A few notes about its execution:
- It requires command line parameters to be passed to it. See the
Makefile
as an example. - A temporary folder and yml files will be created in
<site>/<env>/scripts
and is removed at the end of the script execution. If the script errors out these files may be left behind and can be ignored as they will be removed on the next successful execution of the script. manifest.yml
is used as the source of the split and should be updated before running BOSH Splitter.- The script takes the list of jobs to split out of the manifest.yml as command line arguments. Each job specified will have its own deployment manifest file created.

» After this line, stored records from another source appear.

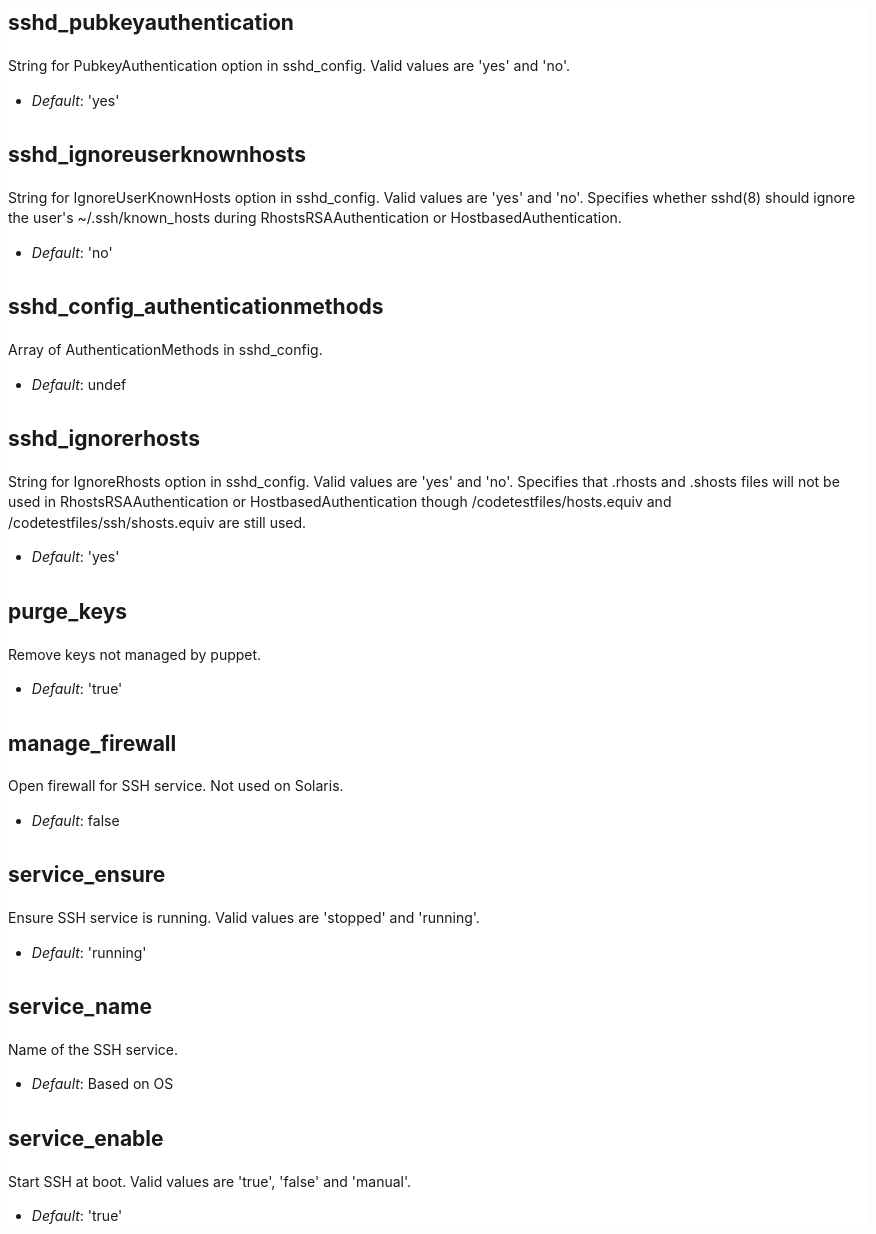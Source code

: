 sshd_pubkeyauthentication
-------------------------
String for PubkeyAuthentication option in sshd_config. Valid values are 'yes' and 'no'.

- *Default*: 'yes'

sshd_ignoreuserknownhosts
-------------------------
String for IgnoreUserKnownHosts option in sshd_config. Valid values are 'yes' and 'no'. Specifies whether sshd(8) should ignore the user's ~/.ssh/known_hosts during RhostsRSAAuthentication or HostbasedAuthentication.

- *Default*: 'no'

sshd_config_authenticationmethods
-------------------------
Array of AuthenticationMethods in sshd_config.

- *Default*: undef

sshd_ignorerhosts
-------------------------
String for IgnoreRhosts option in sshd_config. Valid values are 'yes' and 'no'. Specifies that .rhosts and .shosts files will not be used in RhostsRSAAuthentication or HostbasedAuthentication though /codetestfiles/hosts.equiv and /codetestfiles/ssh/shosts.equiv are still used.

- *Default*: 'yes'

purge_keys
----------
Remove keys not managed by puppet.

- *Default*: 'true'

manage_firewall
---------------
Open firewall for SSH service. Not used on Solaris.

- *Default*: false

service_ensure
--------------
Ensure SSH service is running. Valid values are 'stopped' and 'running'.

- *Default*: 'running'

service_name
------------
Name of the SSH service.

- *Default*: Based on OS

service_enable
--------------
Start SSH at boot. Valid values are 'true', 'false' and 'manual'.

- *Default*: 'true'
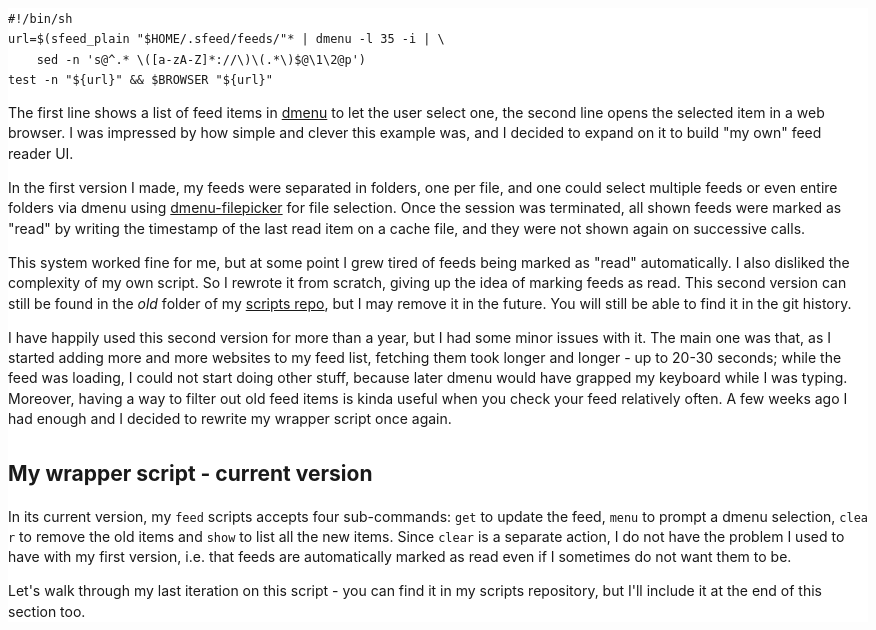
 ```
#!/bin/sh
url=$(sfeed_plain "$HOME/.sfeed/feeds/"* | dmenu -l 35 -i | \
	sed -n 's@^.* \([a-zA-Z]*://\)\(.*\)$@\1\2@p')
test -n "${url}" && $BROWSER "${url}"
```

The first line shows a list of feed items in
[dmenu](https://tools.suckless.org/dmenu)
to let the user select one, the second line opens the selected item
in a web browser. I was impressed by how simple and clever this
example was, and I decided to expand on it to build "my own" feed
reader UI.

In the first version I made, my feeds were separated in folders,
one per file, and one could select multiple feeds or even entire
folders via dmenu using
[dmenu-filepicker](https://git.tronto.net/scripts/file/dmenu-filepicker.html)
for file selection.
Once the session was terminated, all shown feeds were marked as
"read" by writing the timestamp of the last read item on a cache
file, and they were not shown again on successive calls.

This system worked fine for me, but at some point I grew tired of
feeds being marked as "read" automatically. I also disliked the
complexity of my own script.  So I rewrote it from scratch, giving
up the idea of marking feeds as read. This second version can still
be found in the *old* folder of my
[scripts repo](https://git.tronto.net/scripts), but I may remove it
in the future. You will still be able to find it in the git history.

I have happily used this second version for more than a year, but
I had some minor issues with it. The main one was that, as I started
adding more and more websites to my feed list, fetching them took
longer and longer - up to 20-30 seconds; while the feed was loading,
I could not start doing other stuff, because later dmenu would have
grapped my keyboard while I was typing. Moreover, having a way to
filter out old feed items is kinda useful when you check your feed
relatively often.  A few weeks ago I had enough and I decided to
rewrite my wrapper script once again.

## My wrapper script - current version

In its current version, my `feed` scripts accepts four sub-commands:
`get` to update the feed, `menu` to prompt a dmenu selection, `clear`
to remove the old items and `show` to list all the new items.
Since `clear` is a separate action, I do not have the problem I
used to have with my first version, i.e. that feeds are automatically
marked as read even if I sometimes do not want them to be.

Let's walk through my last iteration on this script - you can find
it in my scripts repository, but I'll include it at the end of this
section too.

- When BOSH Splitter is executed the following files are created in the
manifests/
folder:- core.yml - Is the
manifest.yml
with the jobs specified on the command line removed. It preserves the deployment name in manifest.yml - split_{job_name}.yml - This is the
manifest.yml
with all but a single job removed. The job name is appended to the deployment name in manifest.yml so when BOSH deployed a new deployment is created.
- core.yml - Is the
This step needs to be performed for each environment where BOSH Splitter will be used. Modify the Makefile and add a space delimited list of job names you would like stripped out of manifest.yml into their own deployment manifest files. A split
task also needs to be added. In the useast1/prod
folder a small Makefile already exists which can be modified to your own needs.
...
SPLIT_JOBS := "runner_z1 runner_z2"
...
split:
@../../bin/split "$(BUILD_SITE)" "$(BUILD_ENV)" "$(TO)" "$(SPLIT_JOBS)"
...
The networking groups need to be split. One new networking group needs to be added for each job which is being split out. Each network cannot overlap the available range of floating ips.
In the example for useast1/prod
additional networks were added. One additional network was added for runner_z1
and runner_z2
with a different IP range than cf1
and cf2
.
Leveraging BOSH v2 may get around this restriction.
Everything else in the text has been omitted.